Peter Li is Associate Professor of Political Science at the University of Houston-Downtown. In Animal Welfare in China: Culture, Politics and Crisis he draws on decades of fieldwork and research to offer a wide-ranging analysis of the animal welfare challenges facing China now, as well as vital historical, cultural and political context. (Photo credit: VShine)
How did you come to be interested in animal welfare?
My interest in animal welfare issues was in one sense an accident. Like most mainland Chinese college students in the 1980s, I paid absolutely no attention to issues related to human–animal relations. As a political science major, I dreamed of becoming a diplomat or an expert on the so-called “high politics” issues of international security, nuclear disarmament or the like. My experience as a foreign student in the US opened my eyes to human–animal relations as a public policy issue. Seeing happy and fearless squirrels on my first day on campus and learning that apples were kept on trees for birds to survive the winter, I realised that how we treated nonhuman animals could make the world a better place. I decided to include human–animal relations as part of my research agenda.

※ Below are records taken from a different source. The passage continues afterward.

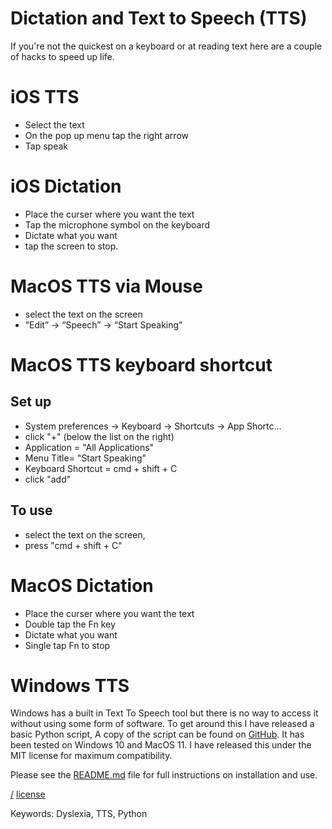 Dictation and Text to Speech (TTS)
===
If you're not the quickest on a keyboard or at reading text here are a couple of hacks to speed up life.

# iOS TTS
* Select the text
* On the pop up menu tap the right arrow
* Tap speak

# iOS Dictation
* Place the curser where you want the text
* Tap the microphone symbol on the keyboard
* Dictate what you want
* tap the screen to stop.

# MacOS TTS via Mouse
* select the text on the screen
* “Edit” -> “Speech” -> “Start Speaking”

# MacOS TTS keyboard shortcut

## Set up
* System preferences -> Keyboard -> Shortcuts -> App Shortc...
* click "+" (below the list on the right)
* Application = "All Applications"
* Menu Title= "Start Speaking"
* Keyboard Shortcut = cmd + shift + C
* click "add"

## To use
* select the text on the screen, 
* press "cmd + shift + C"

# MacOS Dictation
* Place the curser where you want the text
* Double tap the Fn key
* Dictate what you want
* Single tap Fn to stop

# Windows TTS
Windows has a built in Text To Speech tool but there is no way to access it without using some form of software. To get around this I have released a basic Python script, A copy of the script can be found on [GitHub](https://github.com/kryton-me/PyWinTTS). It has been tested on Windows 10 and MacOS 11. I have released this under the MIT license for maximum compatibility.

Please see the [README.md](https://github.com/kryton-me/PyWinTTS/blob/main/README.md) file for full instructions on installation and use.

[/](/)
[license](/LICENSE)

Keywords: Dyslexia, TTS, Python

Looking back, however, my interest in animal welfare subjects was to some extent pre-determined. I grew up in Mao’s China and witnessed human suffering on a massive scale. But mine was a loving and caring family. My parents protected me well. My mother never said no to people in need of help. It was my mother who told me that mother birds were like humans who would be heartbroken if their babies were missing from their nests. At 11, I was terribly “hurt” when my mother refused to allow me to have a puppy. Her explanation was that dogs were like family and people would suffer when their dogs were lost or died. My mother was in fact talking about her own heartbreaking experience. Before I was born, my family had a dog. The dog’s disappearance during China’s Great Famine (1959–62) sent the family into sadness for a long time. My mother vowed never to experience this mental agony again.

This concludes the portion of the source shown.